Conjunctivitis is inflammation of the tissues surrounding the eye and very commonly seen in horses. Equine conjunctivitis is often caused dust, flies and allergies, but can also be caused by; a foreign body, an eye injury, herpes virus and the Leptospriosis bacteria.
The first thing that you will notice with conjunctivitis is a watery discharge. If the eye is tearing alot it will run down the horses face. The dried secretions will be blackish and crusty. If the horse is exposed to very dusty conditions or flies, using a good mesh type fly mask will help protect your horse’s eyes.
If you have an otherwise healthy horse and suspect dust to be the cause, this can often be cleared up by flushing the eye 2-4 times a day with an equine eye wash. If the eye(s) don’t clear within a couple of days or worsen or you suspect something more serious, get your horse to the vet.
It is common for a horse with a mild case of conjunctivitis to develop a secondary bacterial infection in the eye. Your vet will need to flush the tear duct. They do this by inserting a very small long tube into the lachrymal duct, just inside the horse’s nostril, and then flushing it out with a large syringe containing a medicated/antibiotic wash.
Your vet may give a mild sedative if your horse requires it. They will also examine the eye to rule out any other factors like a foreign body, an injury or any disease. Usually one tear duct flush treatment is often all it takes to clear up a case of conjunctivitis. Your vet may also give you a tube of eye ointment to apply to the horse’s eye if they think it’s needed.
If the eye problem is caused by equine recurrent uveitis, or you suspect it may be, take your horse to the vet immediately. Recurrent uveitis is the leading cause of blindness in horses. Fast aggressive treatment can save your horse’s vision, if you catch it in time. To learn more about it, see equine eye problems - recurrent uveitis for details.
It’s a no brain’er when your horse has an obvious eye injury to take them to the vet, but what about something more subtle like a scratch? The first thing you may notice is a teary eye, or that your horse does not want to open the eye all the way. Without an eye examination it is difficult to tell if the eye has a small scratch that is irritating the eye or they have been infected with the Leptospriosis bacteria, the cause of recurring uveitis.
Just like people, horses can get watery eyes from environmental and food allergies. A simple teary eye is less likely to be as serious as an eye that is showing other symptoms of irritation like inflammation or green or yellowish ‘eye goo’. If in doubt consult your vet.
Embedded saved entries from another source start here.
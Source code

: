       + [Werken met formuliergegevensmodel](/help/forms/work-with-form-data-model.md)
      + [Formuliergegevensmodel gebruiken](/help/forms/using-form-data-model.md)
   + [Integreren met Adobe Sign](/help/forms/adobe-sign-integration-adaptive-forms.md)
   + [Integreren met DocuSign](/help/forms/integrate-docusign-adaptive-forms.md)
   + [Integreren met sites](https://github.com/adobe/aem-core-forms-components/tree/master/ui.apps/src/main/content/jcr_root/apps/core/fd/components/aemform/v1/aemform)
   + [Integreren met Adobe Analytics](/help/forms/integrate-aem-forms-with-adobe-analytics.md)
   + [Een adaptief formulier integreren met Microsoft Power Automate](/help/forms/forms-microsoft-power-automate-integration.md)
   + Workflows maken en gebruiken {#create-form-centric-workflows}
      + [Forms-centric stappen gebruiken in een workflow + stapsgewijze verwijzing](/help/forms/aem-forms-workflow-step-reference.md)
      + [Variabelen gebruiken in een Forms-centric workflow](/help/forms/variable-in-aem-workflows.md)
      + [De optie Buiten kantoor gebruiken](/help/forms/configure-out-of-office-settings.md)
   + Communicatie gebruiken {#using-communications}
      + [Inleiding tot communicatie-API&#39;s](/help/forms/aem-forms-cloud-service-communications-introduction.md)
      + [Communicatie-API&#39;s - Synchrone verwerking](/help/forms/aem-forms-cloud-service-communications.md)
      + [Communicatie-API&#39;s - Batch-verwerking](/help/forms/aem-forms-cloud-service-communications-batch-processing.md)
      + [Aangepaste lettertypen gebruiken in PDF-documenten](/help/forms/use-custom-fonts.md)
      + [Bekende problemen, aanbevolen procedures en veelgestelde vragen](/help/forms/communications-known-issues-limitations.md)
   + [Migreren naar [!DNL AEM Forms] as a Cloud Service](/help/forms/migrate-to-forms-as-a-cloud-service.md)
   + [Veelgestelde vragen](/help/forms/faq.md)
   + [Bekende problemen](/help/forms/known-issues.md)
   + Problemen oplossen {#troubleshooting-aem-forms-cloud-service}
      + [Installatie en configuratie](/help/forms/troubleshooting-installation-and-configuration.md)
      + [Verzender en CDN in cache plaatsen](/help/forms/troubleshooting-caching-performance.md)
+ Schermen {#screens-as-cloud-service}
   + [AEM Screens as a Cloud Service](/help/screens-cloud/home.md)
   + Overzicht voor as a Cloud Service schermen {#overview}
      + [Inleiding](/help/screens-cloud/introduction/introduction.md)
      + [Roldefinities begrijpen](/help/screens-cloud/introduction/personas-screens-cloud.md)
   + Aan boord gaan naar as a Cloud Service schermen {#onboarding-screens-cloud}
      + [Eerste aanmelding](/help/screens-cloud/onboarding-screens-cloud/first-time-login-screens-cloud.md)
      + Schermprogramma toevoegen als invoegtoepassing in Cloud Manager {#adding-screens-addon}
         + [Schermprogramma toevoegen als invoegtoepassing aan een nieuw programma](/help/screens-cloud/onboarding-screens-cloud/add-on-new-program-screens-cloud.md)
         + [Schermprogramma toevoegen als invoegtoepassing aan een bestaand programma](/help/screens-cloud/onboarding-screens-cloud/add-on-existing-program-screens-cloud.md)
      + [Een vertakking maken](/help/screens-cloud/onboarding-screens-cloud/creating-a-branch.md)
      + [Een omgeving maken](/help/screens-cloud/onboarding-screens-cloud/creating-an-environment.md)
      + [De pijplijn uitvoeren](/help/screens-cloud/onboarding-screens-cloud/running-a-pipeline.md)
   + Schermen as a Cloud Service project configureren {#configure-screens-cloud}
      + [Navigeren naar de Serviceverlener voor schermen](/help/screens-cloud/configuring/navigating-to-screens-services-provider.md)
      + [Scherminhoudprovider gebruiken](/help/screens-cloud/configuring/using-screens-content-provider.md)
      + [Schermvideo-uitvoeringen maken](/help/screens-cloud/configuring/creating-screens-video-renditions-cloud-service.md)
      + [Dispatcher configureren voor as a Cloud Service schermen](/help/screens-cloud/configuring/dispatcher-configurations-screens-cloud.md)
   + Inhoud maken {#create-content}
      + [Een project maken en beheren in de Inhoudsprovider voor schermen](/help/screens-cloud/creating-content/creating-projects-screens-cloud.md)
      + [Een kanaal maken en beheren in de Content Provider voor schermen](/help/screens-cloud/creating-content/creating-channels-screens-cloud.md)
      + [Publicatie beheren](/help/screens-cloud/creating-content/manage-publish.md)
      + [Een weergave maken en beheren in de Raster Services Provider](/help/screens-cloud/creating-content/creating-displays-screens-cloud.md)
The equine herpes virus does not cause eye problems, but rather a discharge from the eyes is one of the symptoms of the herpes virus (rhinopneumonitis). Vaccinating horses and pregnant mares is the best prevention. See horse vaccines for more details.
Eye worms are a parasite called Thelazia spp. Thelazia is common in Europe and Asia and has only been recently seen in North America. This parasite is more often found in cattle but can spread to horses and humans. It is passed from one animal to another via flies, another good reason to use a fly mask for your horse and practice good fly control measures.
If eye worms are found the vet physically removes them manually with forceps and an anesthetic for the animal. The eye is flushed with an iodine solution and antibiotics.
Currently there is a worming combination that has proven effective for cattle, but not for horses. There are no treatments approved for use on horses in the United States.
Most horses will likely suffer a mild conjunctivitis at one time or another during the course of their lives. Luckily it is easily treated with no ill effects, but because the symptoms of conjunctivitis are so similar to more serious eye problems, it is important that you as a horse owner be aware, so you can make the best judgment call at to when to seek veterinary treatment.